Imagine a world where the most famous wizarding school was founded by five women.

Imagine a school where the curriculum is centered around exploring magic and rituals connected with femininity.

Imagine a universe where “feminine” means courageous, powerful, and unyielding

This story has been told so many times before. Please join us as we tell it one more time, in a whole new way.

Welcome to the Hecatic Academy of Witchcraft!

DATE TO BE ANNOUNCED

Czocha Castle in Poland.

Then.

Europe is burning. The stakes are taking lives of both mundane and witchards, mostly women. Magical education of women is nonexistent – schools and academies accept only men, leaving young witches to learn magic by themselves. Female magic is seen as primal and wild, untamed and unbridled, not sophisticated enough and even dangerous. Until recently young witches could learn from their elders, but with the public witch hunts and ever-present threat of trial, most female mentors are dead or in hiding. Youngsters that are trying to use magic without counselling are ending up on the stakes.

This is when Libussa–a Czech witch known for her unorthodox views–decides to take a bold move, daring even by witchard society standards. Despite the traditions and the unfavorable opinions from witchard society, she founds a school for young witches. It is not just a school, but also a sanctuary, a retreat for those who are lost and persecuted, a safe space for young souls to learn and to grow without fear or prejudice. And so Czocha Castle became the Hecatic Academy of Witchcraft, the first European all-female magic school.

Now.

It is now the middle of the 19th century. Queen Victoria rules in Great Britain, railways and other new mundane inventions are trying to connect the entire world, and social changes are starting to shake up the fossilized structures of the old world order. Mundane society is speeding up and rapidly expanding while witchards watch with growing horror. The new magical field called “Technomancy” is born, combining magic and mundane science, connecting the two worlds in an unprecedented manner.

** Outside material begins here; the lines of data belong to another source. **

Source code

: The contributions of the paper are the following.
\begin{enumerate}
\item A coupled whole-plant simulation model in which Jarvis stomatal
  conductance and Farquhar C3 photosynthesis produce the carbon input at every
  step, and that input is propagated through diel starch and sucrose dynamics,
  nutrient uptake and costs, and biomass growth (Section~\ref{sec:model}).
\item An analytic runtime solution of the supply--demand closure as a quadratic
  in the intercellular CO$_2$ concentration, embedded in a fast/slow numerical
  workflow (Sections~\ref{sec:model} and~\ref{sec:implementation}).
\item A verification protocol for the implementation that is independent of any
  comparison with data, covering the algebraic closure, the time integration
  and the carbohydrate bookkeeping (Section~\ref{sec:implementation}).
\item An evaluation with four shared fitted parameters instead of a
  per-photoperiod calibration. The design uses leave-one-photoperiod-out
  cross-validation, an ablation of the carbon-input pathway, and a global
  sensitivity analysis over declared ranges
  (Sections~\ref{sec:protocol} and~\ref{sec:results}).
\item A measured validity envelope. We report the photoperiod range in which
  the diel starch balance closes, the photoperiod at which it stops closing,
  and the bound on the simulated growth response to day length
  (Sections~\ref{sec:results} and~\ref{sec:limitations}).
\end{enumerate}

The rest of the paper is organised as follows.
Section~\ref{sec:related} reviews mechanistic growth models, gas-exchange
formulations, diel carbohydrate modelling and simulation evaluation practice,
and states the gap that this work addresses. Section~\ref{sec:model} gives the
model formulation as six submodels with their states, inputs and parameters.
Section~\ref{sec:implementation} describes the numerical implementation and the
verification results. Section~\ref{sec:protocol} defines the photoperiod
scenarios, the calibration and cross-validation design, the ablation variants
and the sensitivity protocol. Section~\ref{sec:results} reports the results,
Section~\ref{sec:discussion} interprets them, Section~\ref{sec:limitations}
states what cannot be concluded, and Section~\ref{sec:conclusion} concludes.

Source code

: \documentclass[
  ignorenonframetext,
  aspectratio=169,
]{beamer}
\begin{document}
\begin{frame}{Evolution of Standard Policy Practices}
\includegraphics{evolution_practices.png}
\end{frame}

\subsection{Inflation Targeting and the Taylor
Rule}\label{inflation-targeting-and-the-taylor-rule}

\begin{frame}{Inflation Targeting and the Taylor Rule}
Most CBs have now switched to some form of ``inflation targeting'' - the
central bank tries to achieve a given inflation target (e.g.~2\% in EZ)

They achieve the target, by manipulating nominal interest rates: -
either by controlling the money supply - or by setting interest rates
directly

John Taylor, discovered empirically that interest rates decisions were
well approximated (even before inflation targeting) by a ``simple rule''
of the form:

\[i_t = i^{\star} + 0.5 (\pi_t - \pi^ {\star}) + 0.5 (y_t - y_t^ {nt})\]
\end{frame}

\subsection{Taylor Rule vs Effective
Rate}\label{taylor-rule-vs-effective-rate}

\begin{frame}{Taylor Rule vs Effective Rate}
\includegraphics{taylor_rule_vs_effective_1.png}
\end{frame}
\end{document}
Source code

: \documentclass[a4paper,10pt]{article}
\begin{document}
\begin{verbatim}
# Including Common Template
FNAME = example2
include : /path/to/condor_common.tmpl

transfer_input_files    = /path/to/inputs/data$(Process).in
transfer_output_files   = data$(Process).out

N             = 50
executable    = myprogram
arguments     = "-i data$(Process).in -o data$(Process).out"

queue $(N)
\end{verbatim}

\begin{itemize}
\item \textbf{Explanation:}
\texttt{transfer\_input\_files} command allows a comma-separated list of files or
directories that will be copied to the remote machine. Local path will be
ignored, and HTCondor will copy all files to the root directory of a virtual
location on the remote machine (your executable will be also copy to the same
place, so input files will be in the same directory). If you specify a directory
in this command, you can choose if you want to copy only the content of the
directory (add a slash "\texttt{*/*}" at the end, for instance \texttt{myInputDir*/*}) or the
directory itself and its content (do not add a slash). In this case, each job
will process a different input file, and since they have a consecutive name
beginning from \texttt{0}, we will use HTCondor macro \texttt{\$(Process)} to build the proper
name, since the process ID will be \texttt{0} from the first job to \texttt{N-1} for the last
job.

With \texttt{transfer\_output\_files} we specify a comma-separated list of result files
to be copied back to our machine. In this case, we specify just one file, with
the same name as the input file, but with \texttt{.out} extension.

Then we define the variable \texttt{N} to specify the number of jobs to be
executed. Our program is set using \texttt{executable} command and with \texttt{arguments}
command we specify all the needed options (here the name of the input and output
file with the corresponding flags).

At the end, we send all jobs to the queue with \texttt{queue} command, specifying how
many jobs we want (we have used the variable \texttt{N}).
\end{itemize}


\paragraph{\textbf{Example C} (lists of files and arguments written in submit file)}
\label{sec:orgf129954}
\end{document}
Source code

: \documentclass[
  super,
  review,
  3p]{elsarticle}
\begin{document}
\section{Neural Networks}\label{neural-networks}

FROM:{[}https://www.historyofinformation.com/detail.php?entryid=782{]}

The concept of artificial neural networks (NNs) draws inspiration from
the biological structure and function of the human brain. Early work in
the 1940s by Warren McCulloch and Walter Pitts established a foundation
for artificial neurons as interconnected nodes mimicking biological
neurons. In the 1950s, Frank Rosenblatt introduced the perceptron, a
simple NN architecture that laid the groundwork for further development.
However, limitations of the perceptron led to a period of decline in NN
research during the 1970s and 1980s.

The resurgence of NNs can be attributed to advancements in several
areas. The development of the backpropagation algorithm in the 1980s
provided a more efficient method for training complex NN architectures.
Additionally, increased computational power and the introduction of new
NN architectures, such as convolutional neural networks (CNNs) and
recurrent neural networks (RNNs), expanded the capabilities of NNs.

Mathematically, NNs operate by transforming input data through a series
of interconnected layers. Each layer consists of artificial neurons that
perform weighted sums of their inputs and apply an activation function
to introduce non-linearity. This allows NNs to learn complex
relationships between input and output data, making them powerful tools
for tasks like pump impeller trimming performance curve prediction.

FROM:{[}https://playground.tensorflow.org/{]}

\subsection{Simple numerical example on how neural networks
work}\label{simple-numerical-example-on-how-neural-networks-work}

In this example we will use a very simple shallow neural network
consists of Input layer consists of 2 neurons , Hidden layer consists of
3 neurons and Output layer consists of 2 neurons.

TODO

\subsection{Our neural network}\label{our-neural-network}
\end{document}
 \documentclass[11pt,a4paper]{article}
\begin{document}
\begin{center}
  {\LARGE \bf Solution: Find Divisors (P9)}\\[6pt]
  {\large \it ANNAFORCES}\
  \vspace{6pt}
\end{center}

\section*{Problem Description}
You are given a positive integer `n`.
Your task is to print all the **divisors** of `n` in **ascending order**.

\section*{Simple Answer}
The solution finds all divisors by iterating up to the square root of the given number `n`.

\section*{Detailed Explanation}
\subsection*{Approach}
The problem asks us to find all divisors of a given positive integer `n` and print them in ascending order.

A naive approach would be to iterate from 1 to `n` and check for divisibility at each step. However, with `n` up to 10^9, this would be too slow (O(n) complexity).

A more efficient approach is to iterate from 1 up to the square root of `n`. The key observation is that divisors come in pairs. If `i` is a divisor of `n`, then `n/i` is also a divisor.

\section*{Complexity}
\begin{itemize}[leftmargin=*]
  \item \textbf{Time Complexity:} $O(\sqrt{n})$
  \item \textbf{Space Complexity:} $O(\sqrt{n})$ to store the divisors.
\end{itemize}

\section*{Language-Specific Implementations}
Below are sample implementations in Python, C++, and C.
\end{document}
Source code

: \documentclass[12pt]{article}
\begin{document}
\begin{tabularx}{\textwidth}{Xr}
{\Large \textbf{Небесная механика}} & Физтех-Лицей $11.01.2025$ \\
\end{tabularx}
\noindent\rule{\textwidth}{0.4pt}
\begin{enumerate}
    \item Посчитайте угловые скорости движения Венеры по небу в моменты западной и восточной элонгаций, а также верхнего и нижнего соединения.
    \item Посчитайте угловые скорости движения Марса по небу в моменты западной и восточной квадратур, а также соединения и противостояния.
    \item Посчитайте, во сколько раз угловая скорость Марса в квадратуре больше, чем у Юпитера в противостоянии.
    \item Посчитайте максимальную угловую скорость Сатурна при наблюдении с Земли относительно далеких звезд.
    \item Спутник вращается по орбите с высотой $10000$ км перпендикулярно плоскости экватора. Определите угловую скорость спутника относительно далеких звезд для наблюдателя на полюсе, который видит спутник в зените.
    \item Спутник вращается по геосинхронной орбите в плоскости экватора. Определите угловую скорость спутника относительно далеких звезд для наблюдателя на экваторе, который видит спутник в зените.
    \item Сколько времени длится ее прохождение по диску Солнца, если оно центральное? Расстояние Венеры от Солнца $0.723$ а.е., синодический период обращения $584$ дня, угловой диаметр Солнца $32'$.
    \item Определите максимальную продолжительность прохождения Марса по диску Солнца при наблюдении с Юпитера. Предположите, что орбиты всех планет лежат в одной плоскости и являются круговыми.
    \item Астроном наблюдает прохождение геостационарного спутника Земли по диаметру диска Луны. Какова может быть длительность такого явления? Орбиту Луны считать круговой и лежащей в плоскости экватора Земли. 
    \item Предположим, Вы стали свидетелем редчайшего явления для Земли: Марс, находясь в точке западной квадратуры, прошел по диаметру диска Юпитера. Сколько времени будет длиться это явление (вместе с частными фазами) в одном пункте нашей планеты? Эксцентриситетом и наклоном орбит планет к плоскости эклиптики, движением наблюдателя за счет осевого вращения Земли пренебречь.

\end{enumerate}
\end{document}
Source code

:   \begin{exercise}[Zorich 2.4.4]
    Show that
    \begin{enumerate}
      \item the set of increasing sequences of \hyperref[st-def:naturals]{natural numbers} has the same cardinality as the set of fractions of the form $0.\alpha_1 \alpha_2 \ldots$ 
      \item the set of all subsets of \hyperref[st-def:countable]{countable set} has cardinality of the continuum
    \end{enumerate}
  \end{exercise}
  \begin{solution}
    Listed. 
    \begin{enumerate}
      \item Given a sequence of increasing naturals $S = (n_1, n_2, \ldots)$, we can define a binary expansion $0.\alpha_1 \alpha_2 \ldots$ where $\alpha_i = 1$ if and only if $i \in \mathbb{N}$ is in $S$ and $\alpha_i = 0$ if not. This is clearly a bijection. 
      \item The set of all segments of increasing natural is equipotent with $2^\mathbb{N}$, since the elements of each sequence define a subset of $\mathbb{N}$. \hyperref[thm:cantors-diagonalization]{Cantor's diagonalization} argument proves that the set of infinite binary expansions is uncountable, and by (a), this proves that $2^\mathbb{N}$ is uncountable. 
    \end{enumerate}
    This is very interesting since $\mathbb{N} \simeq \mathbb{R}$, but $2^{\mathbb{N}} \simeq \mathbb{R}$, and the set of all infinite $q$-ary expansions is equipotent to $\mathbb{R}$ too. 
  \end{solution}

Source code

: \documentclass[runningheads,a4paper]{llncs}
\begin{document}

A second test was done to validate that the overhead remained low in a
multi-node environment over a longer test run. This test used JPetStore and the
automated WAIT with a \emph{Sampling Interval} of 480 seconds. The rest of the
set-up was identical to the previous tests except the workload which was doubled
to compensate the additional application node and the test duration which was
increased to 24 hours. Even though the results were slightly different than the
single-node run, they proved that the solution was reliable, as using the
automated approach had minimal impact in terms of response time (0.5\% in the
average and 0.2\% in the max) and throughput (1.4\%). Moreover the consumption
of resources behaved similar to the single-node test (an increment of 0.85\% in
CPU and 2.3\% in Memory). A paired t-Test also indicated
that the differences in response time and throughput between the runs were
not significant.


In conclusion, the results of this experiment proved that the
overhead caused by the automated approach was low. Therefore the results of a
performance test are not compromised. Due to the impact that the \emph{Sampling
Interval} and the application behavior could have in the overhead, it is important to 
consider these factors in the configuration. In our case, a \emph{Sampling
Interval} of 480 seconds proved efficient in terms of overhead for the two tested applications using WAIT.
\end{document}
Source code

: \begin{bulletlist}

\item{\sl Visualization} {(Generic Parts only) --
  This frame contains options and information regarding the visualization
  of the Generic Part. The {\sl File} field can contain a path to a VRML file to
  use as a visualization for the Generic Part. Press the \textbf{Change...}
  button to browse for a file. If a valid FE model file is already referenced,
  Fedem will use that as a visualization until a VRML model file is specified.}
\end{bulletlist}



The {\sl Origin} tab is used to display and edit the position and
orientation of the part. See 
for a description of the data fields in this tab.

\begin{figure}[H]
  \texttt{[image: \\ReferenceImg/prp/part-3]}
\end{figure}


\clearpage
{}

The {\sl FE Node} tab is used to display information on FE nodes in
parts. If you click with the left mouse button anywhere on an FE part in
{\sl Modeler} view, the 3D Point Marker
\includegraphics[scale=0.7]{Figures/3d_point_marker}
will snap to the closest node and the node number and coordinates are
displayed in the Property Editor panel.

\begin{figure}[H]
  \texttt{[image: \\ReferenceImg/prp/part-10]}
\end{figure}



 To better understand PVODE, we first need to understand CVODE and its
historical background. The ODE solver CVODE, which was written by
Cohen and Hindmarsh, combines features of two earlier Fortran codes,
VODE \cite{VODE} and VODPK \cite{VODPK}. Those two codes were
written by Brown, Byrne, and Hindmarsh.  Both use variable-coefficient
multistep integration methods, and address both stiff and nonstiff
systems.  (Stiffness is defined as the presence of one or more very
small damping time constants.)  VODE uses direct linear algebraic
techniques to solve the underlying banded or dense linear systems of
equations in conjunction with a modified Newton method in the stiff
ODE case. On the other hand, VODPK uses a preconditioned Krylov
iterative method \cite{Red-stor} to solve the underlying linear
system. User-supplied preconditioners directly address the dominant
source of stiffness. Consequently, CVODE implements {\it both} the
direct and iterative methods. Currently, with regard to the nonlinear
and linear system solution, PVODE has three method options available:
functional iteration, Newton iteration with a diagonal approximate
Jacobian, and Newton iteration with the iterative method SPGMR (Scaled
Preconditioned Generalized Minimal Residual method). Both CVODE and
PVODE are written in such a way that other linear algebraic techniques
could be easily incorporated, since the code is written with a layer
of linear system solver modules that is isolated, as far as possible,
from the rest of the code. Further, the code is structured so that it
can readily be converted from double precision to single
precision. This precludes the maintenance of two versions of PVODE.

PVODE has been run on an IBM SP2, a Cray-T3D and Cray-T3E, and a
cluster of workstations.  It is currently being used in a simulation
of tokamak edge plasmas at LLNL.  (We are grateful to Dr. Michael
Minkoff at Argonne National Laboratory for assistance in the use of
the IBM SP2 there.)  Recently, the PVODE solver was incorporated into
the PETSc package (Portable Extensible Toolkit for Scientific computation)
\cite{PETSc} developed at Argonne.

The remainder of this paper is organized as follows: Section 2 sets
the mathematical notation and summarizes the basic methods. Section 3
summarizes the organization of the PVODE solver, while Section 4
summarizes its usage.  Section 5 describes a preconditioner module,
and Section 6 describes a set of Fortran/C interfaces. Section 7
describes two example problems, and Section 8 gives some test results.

The Czocha Conflux is dealing with those changes in its own way. Several decades ago, Hecatic Academy of Witchcraft opened itself to the rest of witchard society and stopped limiting its students to only women. The curriculum is still unorthodox and the school continues the traditions started by the five founding mothers, but the school is very popular among students of all genders for its innovative thinking and open-mindedness. Czocha was even the first school that officially offered a class on Technomancy.

The social changes are not going unnoticed as well. In Czocha Conflux women and men are equal, but the same can’t be said about the rest of magical society. The students and staff are watching the suffragette movement rising up in the mundane world with great interest. Will the brave mundane women be the catalyst of changes in the witchard society? Or will they be stifled like they have been so many times before? Will the stakes burn again?